**PROBLEM**
Scan the records for lines with the word "backward", and copy every such line.

[Start of section]

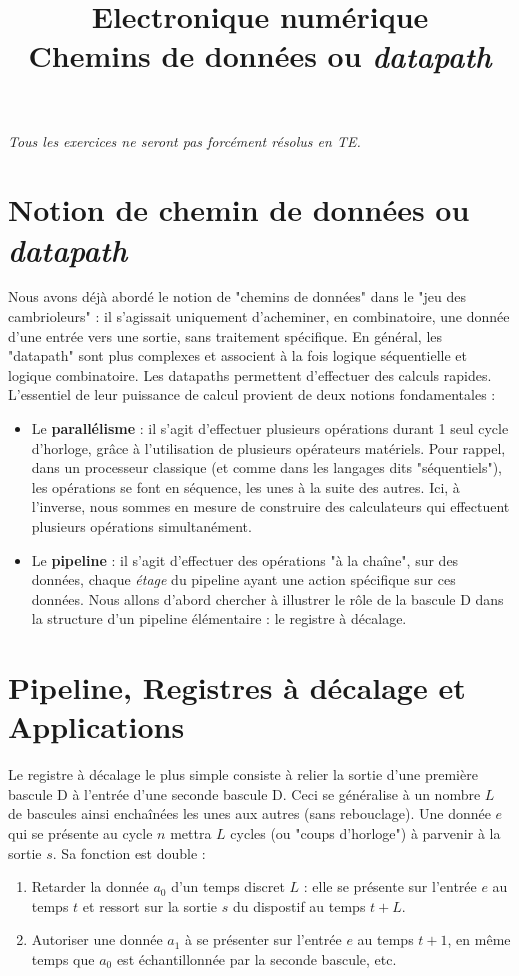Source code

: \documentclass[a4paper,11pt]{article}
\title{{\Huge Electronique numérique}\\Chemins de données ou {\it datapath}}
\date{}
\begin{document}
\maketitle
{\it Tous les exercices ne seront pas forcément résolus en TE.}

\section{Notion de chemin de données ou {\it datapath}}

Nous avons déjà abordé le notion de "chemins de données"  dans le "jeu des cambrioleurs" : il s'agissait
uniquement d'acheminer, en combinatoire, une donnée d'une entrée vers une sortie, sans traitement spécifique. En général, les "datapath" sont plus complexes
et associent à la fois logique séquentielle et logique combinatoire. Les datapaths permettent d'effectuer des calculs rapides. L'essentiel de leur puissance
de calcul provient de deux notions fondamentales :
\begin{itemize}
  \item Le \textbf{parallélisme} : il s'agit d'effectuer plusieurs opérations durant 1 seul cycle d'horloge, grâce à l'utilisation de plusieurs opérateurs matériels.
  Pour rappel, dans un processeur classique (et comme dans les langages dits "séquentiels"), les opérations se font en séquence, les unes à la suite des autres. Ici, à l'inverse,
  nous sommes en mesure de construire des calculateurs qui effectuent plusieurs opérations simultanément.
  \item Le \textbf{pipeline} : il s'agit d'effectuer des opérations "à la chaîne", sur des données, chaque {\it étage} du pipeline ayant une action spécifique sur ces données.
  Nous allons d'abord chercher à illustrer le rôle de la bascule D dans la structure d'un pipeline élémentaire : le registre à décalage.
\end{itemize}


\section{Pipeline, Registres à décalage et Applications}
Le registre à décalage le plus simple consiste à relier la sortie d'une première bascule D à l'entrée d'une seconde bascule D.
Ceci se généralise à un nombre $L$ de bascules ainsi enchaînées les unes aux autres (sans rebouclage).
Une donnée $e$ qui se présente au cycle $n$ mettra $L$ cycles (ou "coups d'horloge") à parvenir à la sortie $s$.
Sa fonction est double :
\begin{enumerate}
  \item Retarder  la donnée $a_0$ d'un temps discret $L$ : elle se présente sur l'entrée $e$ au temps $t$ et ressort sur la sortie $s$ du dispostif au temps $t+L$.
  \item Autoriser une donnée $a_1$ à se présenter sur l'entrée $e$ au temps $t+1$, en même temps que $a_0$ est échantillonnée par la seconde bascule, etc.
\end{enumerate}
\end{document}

[End of section]
[Start of section]

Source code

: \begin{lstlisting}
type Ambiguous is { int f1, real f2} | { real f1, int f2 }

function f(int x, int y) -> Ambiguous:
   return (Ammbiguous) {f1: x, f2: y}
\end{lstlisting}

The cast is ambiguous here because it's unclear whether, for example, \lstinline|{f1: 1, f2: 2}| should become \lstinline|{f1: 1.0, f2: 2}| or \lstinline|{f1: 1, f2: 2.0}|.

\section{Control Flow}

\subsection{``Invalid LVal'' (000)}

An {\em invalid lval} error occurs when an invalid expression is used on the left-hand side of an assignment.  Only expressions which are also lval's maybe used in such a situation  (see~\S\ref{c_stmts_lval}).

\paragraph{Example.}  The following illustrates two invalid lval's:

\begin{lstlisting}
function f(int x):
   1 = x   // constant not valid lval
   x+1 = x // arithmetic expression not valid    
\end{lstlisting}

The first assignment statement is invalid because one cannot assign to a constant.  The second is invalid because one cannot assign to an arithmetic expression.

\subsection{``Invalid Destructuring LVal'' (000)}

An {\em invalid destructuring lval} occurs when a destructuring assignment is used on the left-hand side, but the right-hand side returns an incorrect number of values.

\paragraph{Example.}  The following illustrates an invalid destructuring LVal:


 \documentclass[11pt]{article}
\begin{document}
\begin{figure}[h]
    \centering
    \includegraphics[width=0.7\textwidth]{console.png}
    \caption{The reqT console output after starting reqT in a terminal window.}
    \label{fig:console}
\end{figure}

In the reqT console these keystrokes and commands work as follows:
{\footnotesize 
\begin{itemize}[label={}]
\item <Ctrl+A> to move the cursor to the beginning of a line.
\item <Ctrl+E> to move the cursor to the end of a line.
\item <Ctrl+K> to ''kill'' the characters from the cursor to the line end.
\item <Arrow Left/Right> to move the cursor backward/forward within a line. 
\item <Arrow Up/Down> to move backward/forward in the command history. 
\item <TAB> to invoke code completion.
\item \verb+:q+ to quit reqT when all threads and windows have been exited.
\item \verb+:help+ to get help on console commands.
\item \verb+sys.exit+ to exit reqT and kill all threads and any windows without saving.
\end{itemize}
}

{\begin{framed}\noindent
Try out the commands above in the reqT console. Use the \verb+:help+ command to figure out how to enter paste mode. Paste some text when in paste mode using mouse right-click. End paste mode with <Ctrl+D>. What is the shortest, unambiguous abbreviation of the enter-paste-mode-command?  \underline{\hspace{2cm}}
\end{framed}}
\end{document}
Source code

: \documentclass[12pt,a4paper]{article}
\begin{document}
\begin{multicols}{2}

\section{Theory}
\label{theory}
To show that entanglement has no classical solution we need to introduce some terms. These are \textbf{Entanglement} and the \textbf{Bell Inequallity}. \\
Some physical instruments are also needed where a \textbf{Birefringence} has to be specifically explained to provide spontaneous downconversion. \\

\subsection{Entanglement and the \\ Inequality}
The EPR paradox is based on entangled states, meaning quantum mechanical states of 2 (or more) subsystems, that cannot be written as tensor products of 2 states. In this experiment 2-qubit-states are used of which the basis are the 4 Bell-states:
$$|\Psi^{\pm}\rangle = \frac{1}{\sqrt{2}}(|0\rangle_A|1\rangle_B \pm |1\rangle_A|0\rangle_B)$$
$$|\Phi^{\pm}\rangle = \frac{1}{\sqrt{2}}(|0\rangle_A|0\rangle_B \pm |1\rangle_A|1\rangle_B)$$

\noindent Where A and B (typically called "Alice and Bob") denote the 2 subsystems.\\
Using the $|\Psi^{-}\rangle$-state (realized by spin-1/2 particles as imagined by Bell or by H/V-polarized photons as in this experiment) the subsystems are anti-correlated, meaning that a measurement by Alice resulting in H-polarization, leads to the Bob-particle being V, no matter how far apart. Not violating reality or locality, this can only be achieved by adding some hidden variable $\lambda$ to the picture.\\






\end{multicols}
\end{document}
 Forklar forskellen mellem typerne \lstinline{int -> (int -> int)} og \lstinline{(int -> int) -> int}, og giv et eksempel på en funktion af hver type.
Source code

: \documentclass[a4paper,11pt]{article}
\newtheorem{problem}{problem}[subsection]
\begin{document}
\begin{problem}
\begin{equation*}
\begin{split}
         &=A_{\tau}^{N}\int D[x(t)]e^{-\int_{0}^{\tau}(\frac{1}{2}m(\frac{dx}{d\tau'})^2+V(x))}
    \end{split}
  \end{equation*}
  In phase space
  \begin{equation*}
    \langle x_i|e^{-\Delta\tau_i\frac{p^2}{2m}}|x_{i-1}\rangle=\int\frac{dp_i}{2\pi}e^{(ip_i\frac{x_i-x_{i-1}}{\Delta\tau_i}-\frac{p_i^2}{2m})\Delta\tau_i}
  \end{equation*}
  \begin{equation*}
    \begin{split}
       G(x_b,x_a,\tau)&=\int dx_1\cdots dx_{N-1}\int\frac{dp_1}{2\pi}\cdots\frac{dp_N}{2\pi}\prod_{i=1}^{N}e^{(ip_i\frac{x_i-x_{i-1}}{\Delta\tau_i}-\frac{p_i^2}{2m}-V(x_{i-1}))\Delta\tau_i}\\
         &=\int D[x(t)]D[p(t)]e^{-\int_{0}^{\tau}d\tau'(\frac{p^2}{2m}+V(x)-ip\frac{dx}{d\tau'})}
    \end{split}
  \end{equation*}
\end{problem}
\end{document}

[End of section]
[Start of section]

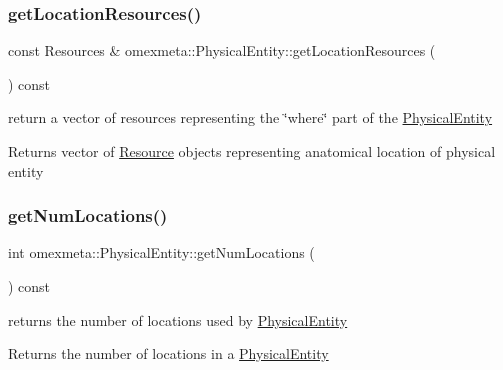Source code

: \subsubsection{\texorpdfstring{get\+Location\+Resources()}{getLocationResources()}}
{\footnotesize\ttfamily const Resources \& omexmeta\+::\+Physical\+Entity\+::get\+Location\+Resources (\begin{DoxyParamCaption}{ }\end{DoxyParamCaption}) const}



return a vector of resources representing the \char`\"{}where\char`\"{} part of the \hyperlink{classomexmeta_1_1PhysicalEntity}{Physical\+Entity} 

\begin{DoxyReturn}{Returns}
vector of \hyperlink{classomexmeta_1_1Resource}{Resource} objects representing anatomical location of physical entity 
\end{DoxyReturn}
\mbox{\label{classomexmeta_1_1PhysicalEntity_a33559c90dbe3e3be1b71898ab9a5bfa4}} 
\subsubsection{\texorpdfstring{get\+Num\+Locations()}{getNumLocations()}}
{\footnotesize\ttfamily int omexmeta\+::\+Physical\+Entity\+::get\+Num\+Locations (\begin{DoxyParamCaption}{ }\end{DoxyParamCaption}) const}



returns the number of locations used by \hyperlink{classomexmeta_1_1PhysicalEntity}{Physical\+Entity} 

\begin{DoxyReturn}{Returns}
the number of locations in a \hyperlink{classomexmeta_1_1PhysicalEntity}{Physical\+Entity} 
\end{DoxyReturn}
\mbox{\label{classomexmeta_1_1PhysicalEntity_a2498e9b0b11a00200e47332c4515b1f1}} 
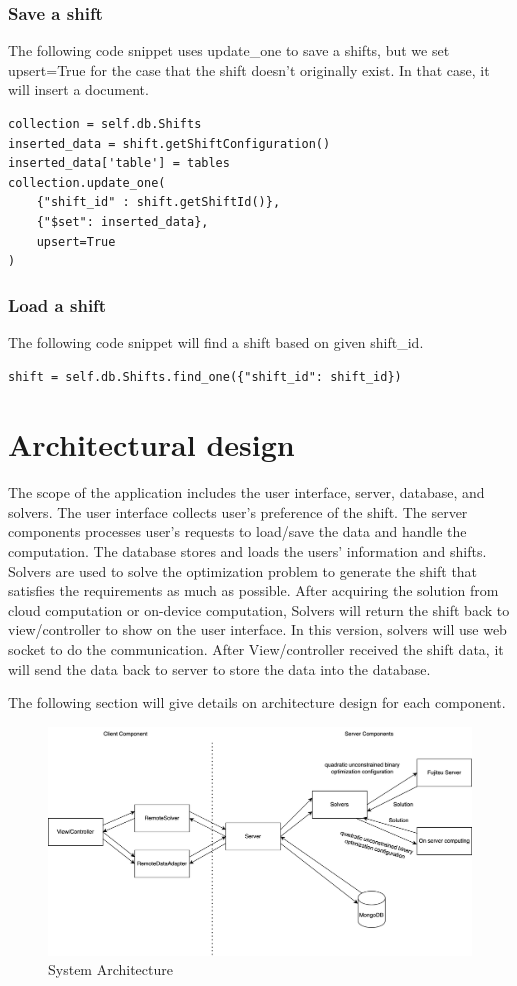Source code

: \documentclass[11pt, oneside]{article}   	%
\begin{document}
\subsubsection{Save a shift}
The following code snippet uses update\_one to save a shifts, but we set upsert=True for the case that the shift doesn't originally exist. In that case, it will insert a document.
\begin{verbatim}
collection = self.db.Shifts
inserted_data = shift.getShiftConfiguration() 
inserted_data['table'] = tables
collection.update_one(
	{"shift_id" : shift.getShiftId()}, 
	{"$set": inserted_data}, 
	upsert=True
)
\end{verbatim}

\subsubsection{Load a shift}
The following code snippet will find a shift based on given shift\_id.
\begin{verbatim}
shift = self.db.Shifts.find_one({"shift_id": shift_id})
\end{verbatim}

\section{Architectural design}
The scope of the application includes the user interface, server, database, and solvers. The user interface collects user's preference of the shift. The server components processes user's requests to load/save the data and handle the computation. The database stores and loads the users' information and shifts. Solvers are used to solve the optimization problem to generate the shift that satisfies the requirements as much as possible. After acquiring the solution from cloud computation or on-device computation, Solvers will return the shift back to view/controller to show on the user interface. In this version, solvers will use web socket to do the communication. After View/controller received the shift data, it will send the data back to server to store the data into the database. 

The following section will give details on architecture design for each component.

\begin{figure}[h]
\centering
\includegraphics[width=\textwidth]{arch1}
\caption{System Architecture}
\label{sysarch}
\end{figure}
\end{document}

[End of section]

**RESULT FOR THIS TASK**
\item <Arrow Left/Right> to move the cursor backward/forward within a line. 
\item <Arrow Up/Down> to move backward/forward in the command history. 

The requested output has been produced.